__Assignment__.
Go through the listing below and output exactly the line with "and click **Finish**.", the line with "step 7 above.", and each line between; omit the rest.

__Material shown__.
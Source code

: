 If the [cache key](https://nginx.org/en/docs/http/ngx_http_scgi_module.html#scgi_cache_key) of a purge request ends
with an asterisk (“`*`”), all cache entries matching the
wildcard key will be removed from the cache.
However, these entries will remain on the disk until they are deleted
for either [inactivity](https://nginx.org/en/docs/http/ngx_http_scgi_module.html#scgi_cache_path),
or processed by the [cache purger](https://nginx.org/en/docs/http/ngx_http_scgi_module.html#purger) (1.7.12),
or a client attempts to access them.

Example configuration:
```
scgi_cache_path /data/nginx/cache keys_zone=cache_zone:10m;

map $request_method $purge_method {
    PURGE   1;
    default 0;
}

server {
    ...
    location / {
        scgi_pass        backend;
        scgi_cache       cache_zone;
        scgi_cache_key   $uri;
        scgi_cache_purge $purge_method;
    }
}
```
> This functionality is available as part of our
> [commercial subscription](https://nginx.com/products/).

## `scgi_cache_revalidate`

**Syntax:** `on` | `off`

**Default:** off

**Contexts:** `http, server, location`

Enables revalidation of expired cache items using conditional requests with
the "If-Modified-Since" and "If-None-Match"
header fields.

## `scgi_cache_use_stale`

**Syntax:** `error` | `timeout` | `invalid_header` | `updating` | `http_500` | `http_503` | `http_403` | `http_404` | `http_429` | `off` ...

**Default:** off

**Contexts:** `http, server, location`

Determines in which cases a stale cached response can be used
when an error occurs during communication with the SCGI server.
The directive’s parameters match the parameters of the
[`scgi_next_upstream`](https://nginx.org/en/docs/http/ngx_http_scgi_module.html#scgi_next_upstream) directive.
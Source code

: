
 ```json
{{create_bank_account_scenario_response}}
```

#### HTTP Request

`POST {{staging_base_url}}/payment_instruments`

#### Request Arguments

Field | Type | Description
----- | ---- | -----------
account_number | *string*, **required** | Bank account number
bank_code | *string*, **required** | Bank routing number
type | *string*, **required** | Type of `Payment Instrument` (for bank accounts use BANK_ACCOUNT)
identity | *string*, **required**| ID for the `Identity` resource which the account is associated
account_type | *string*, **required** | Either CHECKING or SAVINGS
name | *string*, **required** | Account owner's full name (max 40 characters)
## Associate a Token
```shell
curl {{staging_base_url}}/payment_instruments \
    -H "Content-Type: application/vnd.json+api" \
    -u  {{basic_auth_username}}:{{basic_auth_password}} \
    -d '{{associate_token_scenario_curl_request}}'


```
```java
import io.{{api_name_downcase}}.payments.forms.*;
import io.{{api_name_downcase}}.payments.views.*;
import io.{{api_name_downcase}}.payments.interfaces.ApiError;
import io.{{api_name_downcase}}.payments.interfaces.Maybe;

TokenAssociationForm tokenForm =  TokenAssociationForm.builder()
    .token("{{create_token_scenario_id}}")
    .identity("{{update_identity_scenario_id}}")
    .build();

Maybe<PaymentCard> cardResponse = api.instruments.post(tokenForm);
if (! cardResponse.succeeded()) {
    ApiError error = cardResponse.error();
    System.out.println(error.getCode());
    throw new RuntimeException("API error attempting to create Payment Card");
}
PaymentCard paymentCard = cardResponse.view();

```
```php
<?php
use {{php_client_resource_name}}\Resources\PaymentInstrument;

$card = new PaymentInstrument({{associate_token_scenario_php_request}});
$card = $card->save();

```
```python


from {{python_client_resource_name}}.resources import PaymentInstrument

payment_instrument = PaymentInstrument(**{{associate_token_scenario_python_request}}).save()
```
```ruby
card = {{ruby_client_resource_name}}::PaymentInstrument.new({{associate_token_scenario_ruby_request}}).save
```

==

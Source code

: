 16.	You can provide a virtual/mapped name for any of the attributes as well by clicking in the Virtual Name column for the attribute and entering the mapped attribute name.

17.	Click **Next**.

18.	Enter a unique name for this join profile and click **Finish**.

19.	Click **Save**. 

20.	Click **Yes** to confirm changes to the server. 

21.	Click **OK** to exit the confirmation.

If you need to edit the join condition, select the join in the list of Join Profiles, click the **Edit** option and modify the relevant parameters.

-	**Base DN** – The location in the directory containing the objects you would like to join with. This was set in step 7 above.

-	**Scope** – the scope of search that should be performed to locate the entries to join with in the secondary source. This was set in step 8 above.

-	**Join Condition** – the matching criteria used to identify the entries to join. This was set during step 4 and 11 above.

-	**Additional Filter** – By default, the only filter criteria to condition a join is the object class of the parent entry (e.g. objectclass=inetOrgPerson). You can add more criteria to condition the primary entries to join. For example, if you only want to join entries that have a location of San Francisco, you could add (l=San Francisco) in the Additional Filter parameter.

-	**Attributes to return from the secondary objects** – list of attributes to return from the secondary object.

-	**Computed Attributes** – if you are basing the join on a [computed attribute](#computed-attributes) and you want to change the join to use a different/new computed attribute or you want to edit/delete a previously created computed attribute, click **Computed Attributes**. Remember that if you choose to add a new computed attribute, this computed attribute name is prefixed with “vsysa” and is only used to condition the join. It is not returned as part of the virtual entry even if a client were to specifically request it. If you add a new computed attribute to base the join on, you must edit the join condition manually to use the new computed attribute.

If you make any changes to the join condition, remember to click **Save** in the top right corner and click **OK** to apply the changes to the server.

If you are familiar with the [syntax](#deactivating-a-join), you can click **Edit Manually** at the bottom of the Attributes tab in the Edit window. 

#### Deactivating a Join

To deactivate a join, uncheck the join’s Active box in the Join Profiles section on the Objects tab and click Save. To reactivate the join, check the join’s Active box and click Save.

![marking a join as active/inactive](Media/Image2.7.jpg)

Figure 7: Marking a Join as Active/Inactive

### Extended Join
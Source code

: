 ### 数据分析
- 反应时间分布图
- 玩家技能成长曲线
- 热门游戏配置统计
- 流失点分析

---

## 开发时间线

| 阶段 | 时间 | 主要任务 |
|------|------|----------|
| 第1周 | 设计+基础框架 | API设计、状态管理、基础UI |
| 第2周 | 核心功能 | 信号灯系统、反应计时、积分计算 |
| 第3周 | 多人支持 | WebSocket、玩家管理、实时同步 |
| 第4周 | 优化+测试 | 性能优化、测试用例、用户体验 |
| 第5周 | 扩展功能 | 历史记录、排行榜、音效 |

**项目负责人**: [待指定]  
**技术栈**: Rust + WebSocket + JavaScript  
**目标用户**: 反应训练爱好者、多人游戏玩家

__Response area__.
18.	Enter a unique name for this join profile and click **Finish**.

19.	Click **Save**. 

20.	Click **Yes** to confirm changes to the server. 

21.	Click **OK** to exit the confirmation.

If you need to edit the join condition, select the join in the list of Join Profiles, click the **Edit** option and modify the relevant parameters.

-	**Base DN** – The location in the directory containing the objects you would like to join with. This was set in step 7 above.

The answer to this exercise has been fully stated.